Congratulations to the 2026 NFXF Summer Scholar Recipients

The National Fragile X Foundation is proud to expand the 2026 Randi J. Hagerman Summer Scholar Research Awards, this year providing four student researchers with grants of up to $5,000 each to support innovative Fragile X research projects.

Help us in congratulating this year’s awardees: Erin Burnett, Iris Chen, Nura Salem, and Tim Smith — they are helping shape the future of Fragile X research!

The awards are designed to introduce undergraduate and graduate students to the field of Fragile X research. We do this by funding summer projects that meaningfully expand the body of knowledge on Fragile X. These awards help cultivate the next generation of Fragile X researchers while advancing discoveries that benefit our community.

Project Summary: Fragile-X Associated Tremor and Ataxia Syndrome (FXTAS) is not completely understood. For example, we know that some neurodegenerative diseases are known to have disruptions in their blood-brain barrier (BBB), but it’s unknown whether or not FXTAS is included in this. We also know that the BBB is a critical checkpoint in the brain and has components such as proteins and specific cell types that guard access from the bloodstream to the brain. Research has shown that astrocytes – the cell type that makes up the last defense of the BBB – degenerate in FXTAS, but the extent of damage done to the BBB as a whole is unknown.

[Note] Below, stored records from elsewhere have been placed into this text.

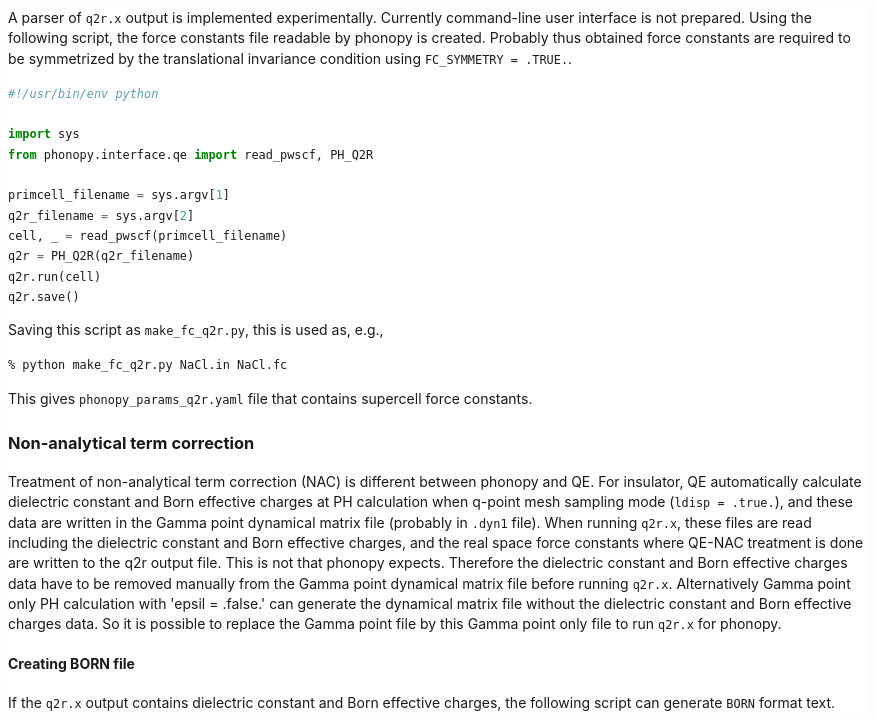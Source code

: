 A parser of `q2r.x` output is implemented experimentally. Currently
command-line user interface is not prepared. Using the following
script, the force constants file readable by phonopy is
created. Probably thus obtained force constants are required to be
symmetrized by the translational invariance condition using
`FC_SYMMETRY = .TRUE.`.

```python
#!/usr/bin/env python

import sys
from phonopy.interface.qe import read_pwscf, PH_Q2R

primcell_filename = sys.argv[1]
q2r_filename = sys.argv[2]
cell, _ = read_pwscf(primcell_filename)
q2r = PH_Q2R(q2r_filename)
q2r.run(cell)
q2r.save()
```

Saving this script as `make_fc_q2r.py`, this is used as, e.g.,

```bash
% python make_fc_q2r.py NaCl.in NaCl.fc
```

This gives `phonopy_params_q2r.yaml` file that contains supercell force
constants.

### Non-analytical term correction

Treatment of non-analytical term correction (NAC) is different between
phonopy and QE. For insulator, QE automatically calculate dielectric
constant and Born effective charges at PH calculation when q-point
mesh sampling mode (`ldisp = .true.`), and these data are written in
the Gamma point dynamical matrix file (probably in `.dyn1`
file). When running `q2r.x`, these files are read including the
dielectric constant and Born effective charges, and the real space
force constants where QE-NAC treatment is done are written to the q2r
output file. This is not that phonopy expects. Therefore the
dielectric constant and Born effective charges data have to be removed
manually from the Gamma point dynamical matrix file before running
`q2r.x`. Alternatively Gamma point only PH calculation with 'epsil =
.false.' can generate the dynamical matrix file without the dielectric
constant and Born effective charges data. So it is possible to replace
the Gamma point file by this Gamma point only file to run `q2r.x`
for phonopy.

#### Creating BORN file

If the `q2r.x` output contains dielectric constant and Born
effective charges, the following script can generate `BORN` format
text.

My goal is to expand our current knowledge by quantifying this data in FXTAS using a technique called immunohistochemistry (IHC). I will visualize proteins that have the potential to travel into the brain when there is weakening of the BBB. This study has potential for not only improved diagnostic methods, but also better therapeutic approaches.

Project Summary: Fragile X-associated tremor/ataxia syndrome (FXTAS) is a neurodegenerative condition that can lead to locomotor, cognitive, and metabolic deficits. There are currently no disease-altering treatments to slow or prevent disease progression. Our project investigates the potential of Semaglutide, an FDA-approved drug commonly used to treat Type 2 Diabetes, in reducing neurodegeneration and improving symptoms in FXTAS patients.

A FXTAS mouse model that mimics key features of the condition will be treated with semaglutide. Histopathology, molecular, and functional assays will be conducted to assess the efficacy of the treatment. Progress in this project could potentially lead to a promising and accessible treatment option for individuals and families affected by FXTAS.

Project Summary: Fragile X Syndrome is caused by mutations in a gene called FMR1, which normally helps neurons communicate and develop properly. Many new treatments aim to replace or fix this gene, but current approaches might not fully copy how the gene is naturally controlled in the body.

Our project looks at specific regions of the gene (untranslated regions) that help regulate when and how the gene is used in neurons. We are testing how these regions affect gene activity and neuron function, especially when cells are stimulated in different ways. By better understanding these parts of the gene, we hope to improve future gene therapies, so they work more effectively and safely for individuals with Fragile X Syndrome.

Project Summary: Fragile X Syndrome happens when a gene called FMR1 is turned off, which changes how brain cells regulate important processes needed for communication and normal function.

In this project, I will use a human brain tissue model of Fragile X Syndrome and help validate genes that change when FMR1 is reduced, using both computer-based analysis and laboratory techniques. I will also begin comparing these changes with those seen in other neurodevelopmental disorders to understand which features are specific to Fragile X syndrome and which may reflect broader shared mechanisms. This research will improve our understanding of Fragile X biology and support the development of better disease models and future treatments.